Ok i want to install multiple Linux distributions (about 7 lol). At first I was thinking of using one /home in a partition for all of them but after some investigating I found out that it does not work. Now I'm wondering whether or not it is possible to create multiple home directories in a logical partition. I basically want to create folders or directories within a partition and then mount them as the /home for each of the different distributions. Is this possible?

What format should it be? I keep hearing ext3 as being better than ext4, is that true?

oldfred
January 30th, 2011, 05:16 PM
You can install multiple /home but I would just keep /home inside each root install and create one common /data partition. Then you can share the data with each install. The only issue with a common /data can be different distributions may have different user numbers. If all Debian based it is not an issue. If data is to be shared with windows then NTFS is better and it does not have any Linux ownership or permissions - both good & bad. Not really recomended unless you are using windows so when you have issues you can run chkdsk as Linux does not have a way to run chkdsk.
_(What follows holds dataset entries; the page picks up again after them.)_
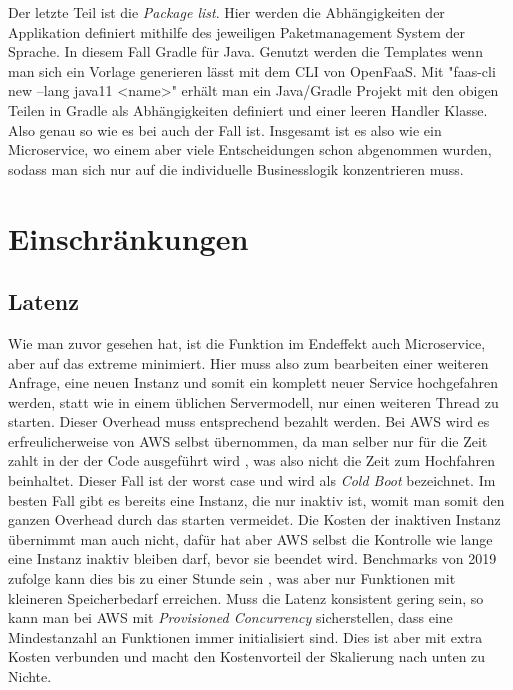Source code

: \documentclass[12pt, a4paper]{article}
\begin{document}
\newline
Der letzte Teil ist die \emph{Package list}.
Hier werden die Abhängigkeiten der Applikation definiert mithilfe des jeweiligen Paketmanagement System der Sprache.
In diesem Fall Gradle für Java.
\newline
Genutzt werden die Templates wenn man sich ein Vorlage generieren lässt mit dem CLI von OpenFaaS.
Mit "faas-cli new --lang java11 <name>" erhält man ein Java/Gradle Projekt mit den obigen Teilen in Gradle als Abhängigkeiten definiert und einer leeren Handler Klasse.
Also genau so wie es bei  auch der Fall ist.
\newline
Insgesamt ist es also wie ein Microservice, wo einem aber viele Entscheidungen schon abgenommen wurden, sodass man sich nur auf die individuelle Businesslogik konzentrieren muss.

\section{Einschränkungen}
\subsection{Latenz}
Wie man zuvor gesehen hat, ist die Funktion im Endeffekt auch Microservice, aber auf das extreme minimiert.
Hier muss also zum bearbeiten einer weiteren Anfrage, eine neuen Instanz und somit ein komplett neuer Service hochgefahren werden, statt wie in einem üblichen Servermodell, nur einen weiteren Thread zu starten.
\newline
Dieser Overhead muss entsprechend bezahlt werden.
Bei AWS wird es erfreulicherweise von AWS selbst übernommen, da man selber nur für die Zeit zahlt in der der Code ausgeführt wird \cite{aws_lambda_pricing}, was also nicht die Zeit zum Hochfahren beinhaltet.
Dieser Fall ist der worst case und wird als \emph{Cold Boot} bezeichnet.
Im besten Fall gibt es bereits eine Instanz, die nur inaktiv ist, womit man somit den ganzen Overhead durch das starten vermeidet.
Die Kosten der inaktiven Instanz übernimmt man auch nicht, dafür hat aber AWS selbst die Kontrolle wie lange eine Instanz inaktiv bleiben darf, bevor sie beendet wird.
Benchmarks von 2019 zufolge kann dies bis zu einer Stunde sein \cite{aws_lambda_idle_timeout}, was aber nur Funktionen mit kleineren Speicherbedarf erreichen.
\newline
Muss die Latenz konsistent gering sein, so kann man bei AWS mit \emph{Provisioned Concurrency} sicherstellen, dass eine Mindestanzahl an Funktionen immer initialisiert sind\cite{aws_lambda_provisioned_concurrency}.
Dies ist aber mit extra Kosten verbunden und macht den Kostenvorteil der Skalierung nach unten zu Nichte.
\end{document}
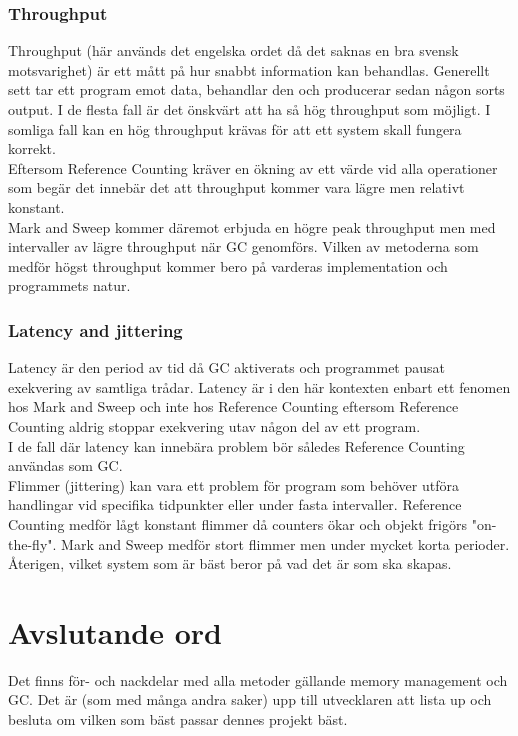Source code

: \documentclass[12pt,a4paper]{article}
\begin{document}
\subsubsection{Throughput}
Throughput (här används det engelska ordet då det saknas en bra svensk motsvarighet) är ett mått på 
hur snabbt information kan behandlas. Generellt sett tar ett program emot data, behandlar den och producerar sedan någon sorts output. I de flesta fall är det önskvärt att ha så hög throughput som möjligt. I somliga fall kan en hög throughput krävas för att ett system skall fungera korrekt.\\
Eftersom Reference Counting kräver en ökning av ett värde vid alla operationer som begär det innebär det att throughput kommer vara lägre men relativt konstant.
\\
Mark and Sweep kommer däremot erbjuda en högre peak throughput men med intervaller av lägre 
throughput när GC genomförs. Vilken av metoderna som medför högst throughput kommer bero på varderas implementation och programmets natur.

\subsubsection{Latency and jittering}
Latency är den period av tid då GC aktiverats och programmet pausat exekvering av samtliga 
trådar\citep{latency}. Latency är i den här kontexten enbart ett fenomen hos Mark and Sweep och 
inte hos Reference Counting eftersom Reference Counting aldrig stoppar exekvering utav någon del av 
ett program.\\ 
I de fall där latency kan innebära problem bör således Reference Counting användas som GC.
\\
Flimmer (jittering) kan vara ett problem för program som behöver utföra handlingar vid specifika tidpunkter eller under fasta intervaller. Reference Counting medför lågt konstant flimmer då counters ökar och objekt frigörs "on-the-fly". Mark and Sweep medför stort flimmer men under mycket korta perioder. Återigen, vilket system som är bäst beror på vad det är som ska skapas.



\section{Avslutande ord}
Det finns för- och nackdelar med alla metoder gällande memory management och GC. Det är (som med många andra saker) upp till utvecklaren att lista up och besluta om vilken som bäst passar dennes projekt bäst.


\clearpage

\end{document}
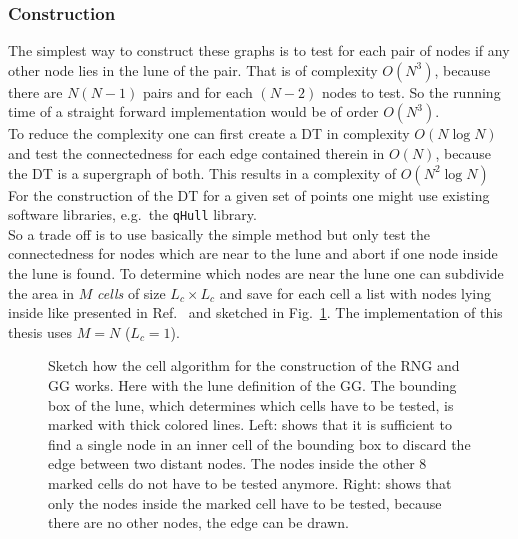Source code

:     \subsubsection{Construction}
        The simplest way to construct these graphs is to test for each
        pair of nodes if any other node lies in
        the lune of the pair. That is of complexity \(O (N^3)\), because
        there are \(N(N-1)\) pairs and for each \((N-2)\) nodes to test. So
        the running time of a straight forward implementation would be of
        order \(O(N^3)\).\\
        To reduce the complexity one can first create a DT in complexity \(O (N \log N)\)
        \cite{RNGCell} and test the connectedness for each edge contained
        therein in \(O (N)\), because the DT is a supergraph of both.
        This results in a complexity of \(O (N^2 \log N)\)
        For the construction of the DT for a given set of points one might
        use existing software libraries, e.g.\ the \texttt{qHull}\cite{qhull} library.\\
        So a trade off is to use basically the simple method but only test
        the connectedness for nodes which are near to the lune and abort if
        one node inside the lune is found. To determine which nodes are
        near the lune one can subdivide the area in \(M\) \emph{cells} of size
        \(L_c \times L_c\) and save for each cell a list with nodes lying
        inside like presented in Ref.\ \cite{RNGCell} and sketched in Fig.\ \ref{fig:cell}.
        The implementation of this thesis uses \(M = N\) (\(L_c = 1\)).
        \begin{figure}[htbp]
            \centering
            \caption[Sketch how the Cell Method works]
            {
                Sketch how the cell algorithm for the construction of the
                RNG and GG works. Here with the lune definition of the GG.
                The bounding box of the lune, which determines which cells have
                to be tested, is marked with thick colored lines.
                Left: shows that it is sufficient to find a
                single node in an inner cell of the bounding box to discard
                the edge between two distant nodes. The nodes inside the
                other 8 marked cells do not have to be tested anymore.
                Right: shows that only the nodes inside the
                marked cell have to be tested, because there are no other nodes,
                the edge can be drawn.
            }
            \label{fig:cell}
        \end{figure}\\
Partitioning basics with some info on /data, older but still good bodhi.zazen
http://ubuntuforums.org/showthread.php?t=282018&highlight=separate+%2Fdata+partition

kansasnoob's sharing and Morbius1 use of bindfs
http://ubuntuforums.org/showthread.php?t=1495798
HowTo: Create shared directory for local users (with bindfs).
http://ubuntuforums.org/showthread.php?t=1460472
Painless Linux Multi-boot Setup - see also comments
http://blog.linuxtoday.com/blog/2009/08/painless-linux.html
oldfred's versions of data linking from above blog, based on more from comments - now mounting as /mnt/data as better location.
http://ubuntuforums.org/showthread.php?t=1405490

More info on gid & uid
Shared Data with Different operating systems, different uid and gid issues - Morbius1
http://ubuntuforums.org/showthread.php?t=1675381

srs5694
January 31st, 2011, 12:16 AM
Ok i want to install multiple Linux distributions (about 7 lol). At first I was thinking of using one /home in a partition for all of them but after some investigating I found out that it does not work.

It does work. It works best if you create separate home directories for each distribution and user. For instance, if you're the only user, you might use /home/daksai_ubuntu for Ubuntu, /home/daksai_fedora for Fedora, and so on. This keeps your configuration files (for GNOME, Firefox, and so on) for each distribution from tromping on each other, which is the biggest potential pitfall with a single /home partition.
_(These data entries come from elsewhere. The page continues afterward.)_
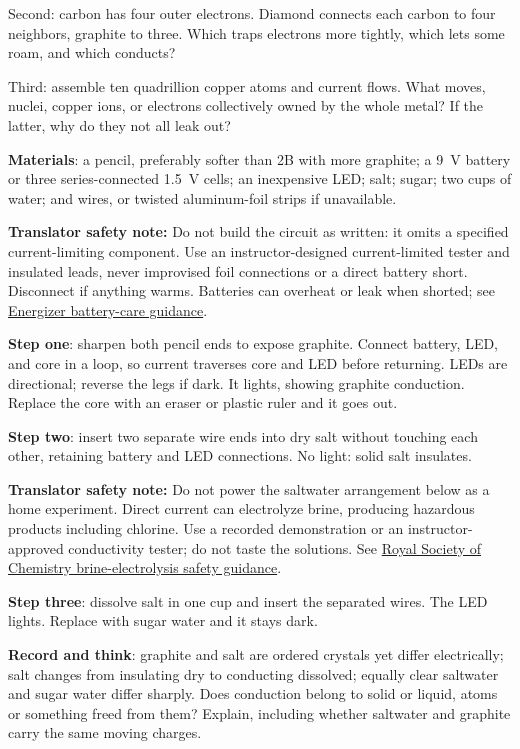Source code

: Second: carbon has four outer electrons. Diamond connects each carbon to four neighbors, graphite to three. Which traps electrons more tightly, which lets some roam, and which conducts?

Third: assemble ten quadrillion copper atoms and current flows. What moves, nuclei, copper ions, or electrons collectively owned by the whole metal? If the latter, why do they not all leak out?


\begin{experiment}
\textbf{Materials}: a pencil, preferably softer than 2B with more graphite; a 9~V battery or three series-connected 1.5~V cells; an inexpensive LED; salt; sugar; two cups of water; and wires, or twisted aluminum-foil strips if unavailable.

\textbf{Translator safety note:} Do not build the circuit as written: it omits a specified current-limiting component. Use an instructor-designed current-limited tester and insulated leads, never improvised foil connections or a direct battery short. Disconnect if anything warms. Batteries can overheat or leak when shorted; see \href{https://oem.energizer.com/english/dos-donts/}{Energizer battery-care guidance}.

\textbf{Step one}: sharpen both pencil ends to expose graphite. Connect battery, LED, and core in a loop, so current traverses core and LED before returning. LEDs are directional; reverse the legs if dark. It lights, showing graphite conduction. Replace the core with an eraser or plastic ruler and it goes out.

\textbf{Step two}: insert two separate wire ends into dry salt without touching each other, retaining battery and LED connections. No light: solid salt insulates.

\textbf{Translator safety note:} Do not power the saltwater arrangement below as a home experiment. Direct current can electrolyze brine, producing hazardous products including chlorine. Use a recorded demonstration or an instructor-approved conductivity tester; do not taste the solutions. See \href{https://edu.rsc.org/experiments/electrolysis-of-brine/735.article}{Royal Society of Chemistry brine-electrolysis safety guidance}.

\textbf{Step three}: dissolve salt in one cup and insert the separated wires. The LED lights. Replace with sugar water and it stays dark.

\textbf{Record and think}: graphite and salt are ordered crystals yet differ electrically; salt changes from insulating dry to conducting dissolved; equally clear saltwater and sugar water differ sharply. Does conduction belong to solid or liquid, atoms or something freed from them? Explain, including whether saltwater and graphite carry the same moving charges.
\end{experiment}

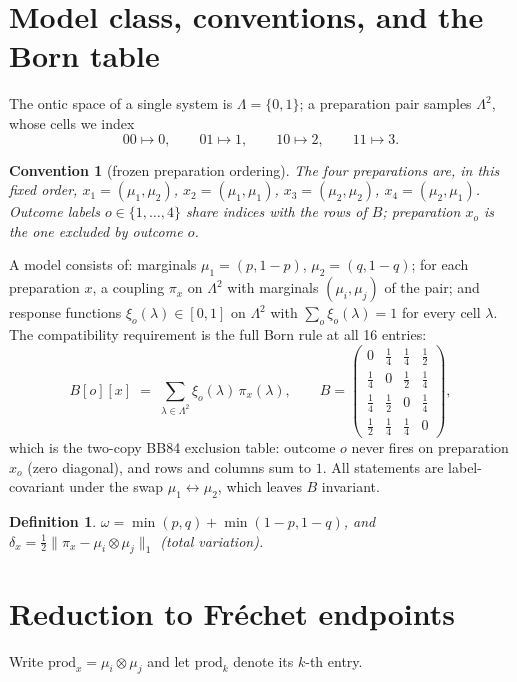 \documentclass[11pt,a4paper]{article}
\newtheorem{definition}{Definition}
\newtheorem{convention}{Convention}
\newcommand{\dd}{\delta}
\begin{document}
\section{Model class, conventions, and the Born table}
\label{sec:setup}
The ontic space of a single system is $\Lambda=\{0,1\}$; a preparation pair samples $\Lambda^2$, whose cells we index
\[
00\mapsto 0,\qquad 01\mapsto 1,\qquad 10\mapsto 2,\qquad 11\mapsto 3 .
\]
\begin{convention}[frozen preparation ordering]
\label{conv}
The four preparations are, in this fixed order,
$x_1=(\mu_1,\mu_2)$, $x_2=(\mu_1,\mu_1)$, $x_3=(\mu_2,\mu_2)$, $x_4=(\mu_2,\mu_1)$.
Outcome labels $o\in\{1,\dots,4\}$ share indices with the rows of $B$; preparation $x_o$ is the one excluded by outcome $o$.
\end{convention}
A model consists of: marginals $\mu_1=(p,1-p)$, $\mu_2=(q,1-q)$; for each preparation $x$, a coupling $\pi_x$ on $\Lambda^2$ with marginals $(\mu_i,\mu_j)$ of the pair; and response functions $\xi_o(\lambda)\in[0,1]$ on $\Lambda^2$ with $\sum_o \xi_o(\lambda)=1$ for every cell $\lambda$. The compatibility requirement is the full Born rule at all 16 entries:
\begin{equation}
\label{eq:B}
B[o][x]\;=\;\sum_{\lambda\in\Lambda^2}\xi_o(\lambda)\,\pi_x(\lambda),
\qquad
B=\begin{pmatrix}
0&\tfrac14&\tfrac14&\tfrac12\\
\tfrac14&0&\tfrac12&\tfrac14\\
\tfrac14&\tfrac12&0&\tfrac14\\
\tfrac12&\tfrac14&\tfrac14&0
\end{pmatrix},
\end{equation}
which is the two-copy BB84 exclusion table: outcome $o$ never fires on preparation $x_o$ (zero diagonal), and rows and columns sum to $1$. All statements are label-covariant under the swap $\mu_1\leftrightarrow\mu_2$, which leaves $B$ invariant.

\begin{definition}
$\omega=\min(p,q)+\min(1-p,1-q)$, and $\dd_x=\tfrac12\|\pi_x-\mu_i\otimes\mu_j\|_1$ (total variation).
\end{definition}

\section{Reduction to Fr\'echet endpoints}
Write $\mathrm{prod}_x=\mu_i\otimes\mu_j$ and let $\mathrm{prod}_k$ denote its $k$-th entry.
\end{document}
The easiest way to achieve this goal is to use different usernames for each installation; however, it's possible to set up a username to use a home directory that's not named after the user. Thus, you could use daksai as your username in all distributions, but with a different home directory for each. Precisely how you set this up at installation varies from one distribution to another (I don't think Ubuntu's got an option to do this). It may be simpler to just create different usernames at installation and then rename the user (with the "usermod" command or GUI equivalents) after installation.
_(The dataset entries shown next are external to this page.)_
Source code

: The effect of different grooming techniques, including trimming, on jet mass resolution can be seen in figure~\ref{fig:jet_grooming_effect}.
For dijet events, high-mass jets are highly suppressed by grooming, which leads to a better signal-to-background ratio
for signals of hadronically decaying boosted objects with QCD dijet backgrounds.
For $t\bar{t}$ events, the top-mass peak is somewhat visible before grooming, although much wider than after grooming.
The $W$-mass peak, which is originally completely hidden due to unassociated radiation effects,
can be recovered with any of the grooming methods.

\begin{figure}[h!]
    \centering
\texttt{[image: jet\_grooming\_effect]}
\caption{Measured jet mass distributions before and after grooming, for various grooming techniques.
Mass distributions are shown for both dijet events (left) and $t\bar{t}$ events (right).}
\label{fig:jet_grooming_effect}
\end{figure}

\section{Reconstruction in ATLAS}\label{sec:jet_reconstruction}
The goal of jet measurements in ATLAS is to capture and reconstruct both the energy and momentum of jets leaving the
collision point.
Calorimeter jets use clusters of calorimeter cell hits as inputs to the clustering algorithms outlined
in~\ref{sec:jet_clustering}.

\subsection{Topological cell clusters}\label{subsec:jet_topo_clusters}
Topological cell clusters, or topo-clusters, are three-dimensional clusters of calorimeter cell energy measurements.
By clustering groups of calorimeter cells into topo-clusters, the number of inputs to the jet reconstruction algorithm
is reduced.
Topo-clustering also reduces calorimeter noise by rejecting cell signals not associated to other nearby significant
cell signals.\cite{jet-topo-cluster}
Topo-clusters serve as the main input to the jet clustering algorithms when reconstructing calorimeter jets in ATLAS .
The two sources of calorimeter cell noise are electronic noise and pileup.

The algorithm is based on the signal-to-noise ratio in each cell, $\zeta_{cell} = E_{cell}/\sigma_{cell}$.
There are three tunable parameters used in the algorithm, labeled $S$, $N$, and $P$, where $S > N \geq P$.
You can use one distribution's home directory as the "master" and create symbolic links to it in the others for easier file management. (This will require coordinating UID values across installations, though.)

Oldfred's suggestion will also work; however, IMO it offers no advantages over using a single /home partition with separate subdirectories for each installation, and doing it as I suggest is a more traditional Unix/Linux solution that's slightly more elegant. A separate /data partition is "the Windows way," whereas a single /home partition is "the Linux way." The reason your research suggested that it wasn't possible was that too many people whose posts, blogs, or whatever you read came too recently from the Windows world, and so still think in "the Windows way."